"Dasar Orang Aneh"

https://peopleyard.wordpress.com/2015/08/06/differences-people/

Di dunia ini, kita tinggal dengan 8 miliar manusia dari berbagai belahan dunia. Dengan berbagai perbedaan budaya, latar belakang dan tentunya pemberian yang sudah diatur oleh Allah. Mungkinkah pernah terlintas sekali saja di dalam benak kita bahwa setiap individu dari jumlah 8 miliar tadi adalah orang yang memiliki sifat sama? Ya, tentu tidak akan pernah. Tapi kenapa kita selalu melakukannya dalam kehidupan sehari-hari?

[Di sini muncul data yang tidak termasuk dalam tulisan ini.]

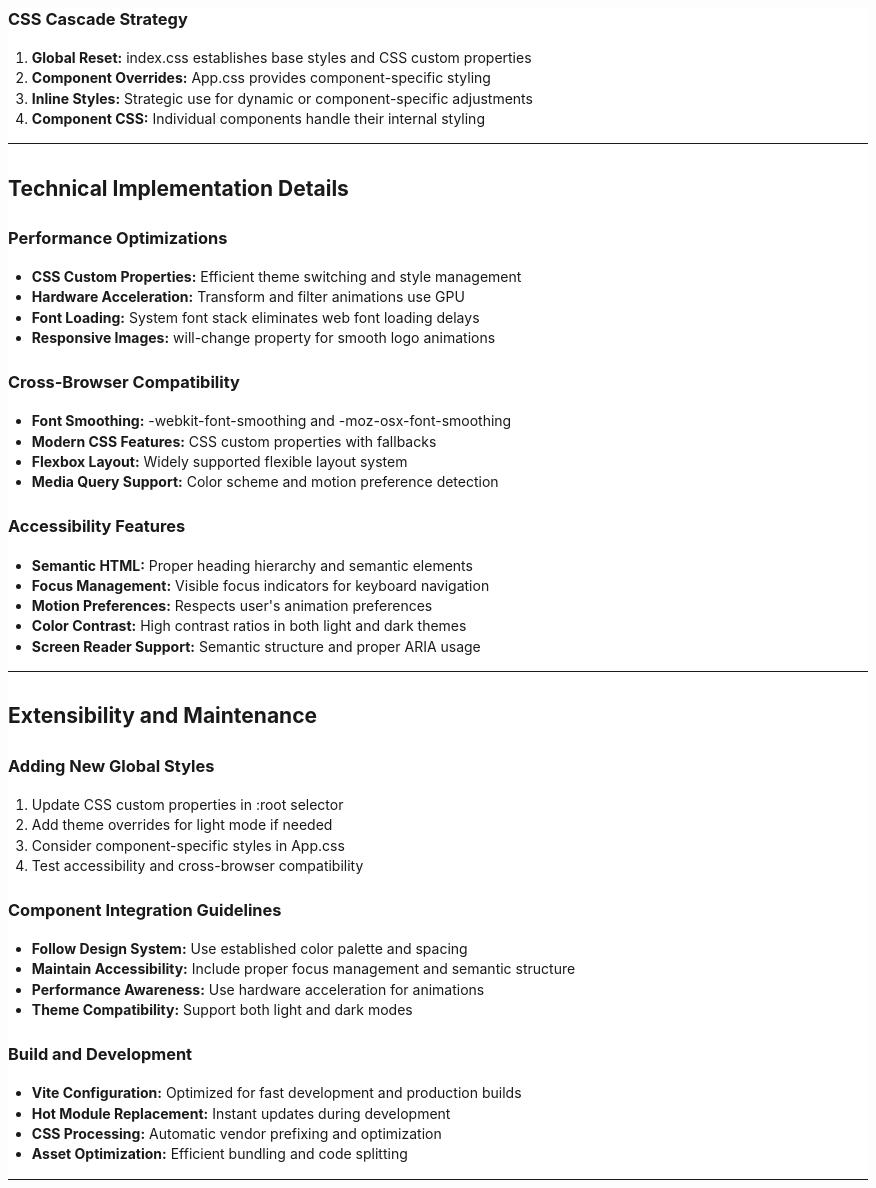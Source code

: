 ### CSS Cascade Strategy
1. **Global Reset:** index.css establishes base styles and CSS custom properties
2. **Component Overrides:** App.css provides component-specific styling
3. **Inline Styles:** Strategic use for dynamic or component-specific adjustments
4. **Component CSS:** Individual components handle their internal styling

---

## Technical Implementation Details

### Performance Optimizations
- **CSS Custom Properties:** Efficient theme switching and style management
- **Hardware Acceleration:** Transform and filter animations use GPU
- **Font Loading:** System font stack eliminates web font loading delays
- **Responsive Images:** will-change property for smooth logo animations

### Cross-Browser Compatibility
- **Font Smoothing:** -webkit-font-smoothing and -moz-osx-font-smoothing
- **Modern CSS Features:** CSS custom properties with fallbacks
- **Flexbox Layout:** Widely supported flexible layout system
- **Media Query Support:** Color scheme and motion preference detection

### Accessibility Features
- **Semantic HTML:** Proper heading hierarchy and semantic elements
- **Focus Management:** Visible focus indicators for keyboard navigation
- **Motion Preferences:** Respects user's animation preferences
- **Color Contrast:** High contrast ratios in both light and dark themes
- **Screen Reader Support:** Semantic structure and proper ARIA usage

---

## Extensibility and Maintenance

### Adding New Global Styles
1. Update CSS custom properties in :root selector
2. Add theme overrides for light mode if needed
3. Consider component-specific styles in App.css
4. Test accessibility and cross-browser compatibility

### Component Integration Guidelines
- **Follow Design System:** Use established color palette and spacing
- **Maintain Accessibility:** Include proper focus management and semantic structure
- **Performance Awareness:** Use hardware acceleration for animations
- **Theme Compatibility:** Support both light and dark modes

### Build and Development
- **Vite Configuration:** Optimized for fast development and production builds
- **Hot Module Replacement:** Instant updates during development
- **CSS Processing:** Automatic vendor prefixing and optimization
- **Asset Optimization:** Efficient bundling and code splitting

---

Orang yang suka belajar dan baca buku akan berkata kepada fulan yang malas untuk membaca "Ih, orang itu aneh banget. Bagaimana dia bisa pintar kalau dia malas seperti itu". Orang yang suka bersosial akan mengatakan kepada fulan yang malas bersosial dan selalu menyendiri untuk membaca buku "Emang hidup isinya cuman baca buku. Aneh banget jadi orang, disuruh ngumpul aja susah" Dan berbagai contoh lainnya yang menggunakan kata "Aneh" untuk mendeskripsikan seseorang yang dia pikir berbeda dengan dirinya.

Kata aneh sendiri itu artinya berbeda dengan umumnya orang. Tapi, yang kita maksud "umumnya orang" itu sudut pandang yang mana? Jangan-jangan selama ini kita bersudut pandang sempit? Mengaku sudah terbuka pikirannya, ternyata masih terjebak di dalam kotak. Tipikal!

Setiap orang itu pasti akan menghabiskan waktu dengan orang lain yang membuatnya nyaman ketika berada didekatnya. Dengan kata lain, kita akan berteman dan menghabiskan hari dengan orang-orang yang juga sesuai dengan sifat-sifat kita. Artinya lagi, kita merasa dunia yang "umum" itu, ya, dunia yang kita jalani sehari-hari, sifat yang kita temui setiap hari. Itulah makna sudut pandang sempit.

Maka, aku lebih suka untuk menggunakan kata "unik" daripada kata aneh untuk mendeskripsikan sifat orang yang berbeda denganku. Karena memang setiap orang itu unik, bukan aneh. Dia "aneh" karena kalian tidak sesuai saja dengan dirinya. Tapi, sejak kapan 8 miliar orang di dunia ini harus sama persis dengan sifat-sifat kita? Hehe.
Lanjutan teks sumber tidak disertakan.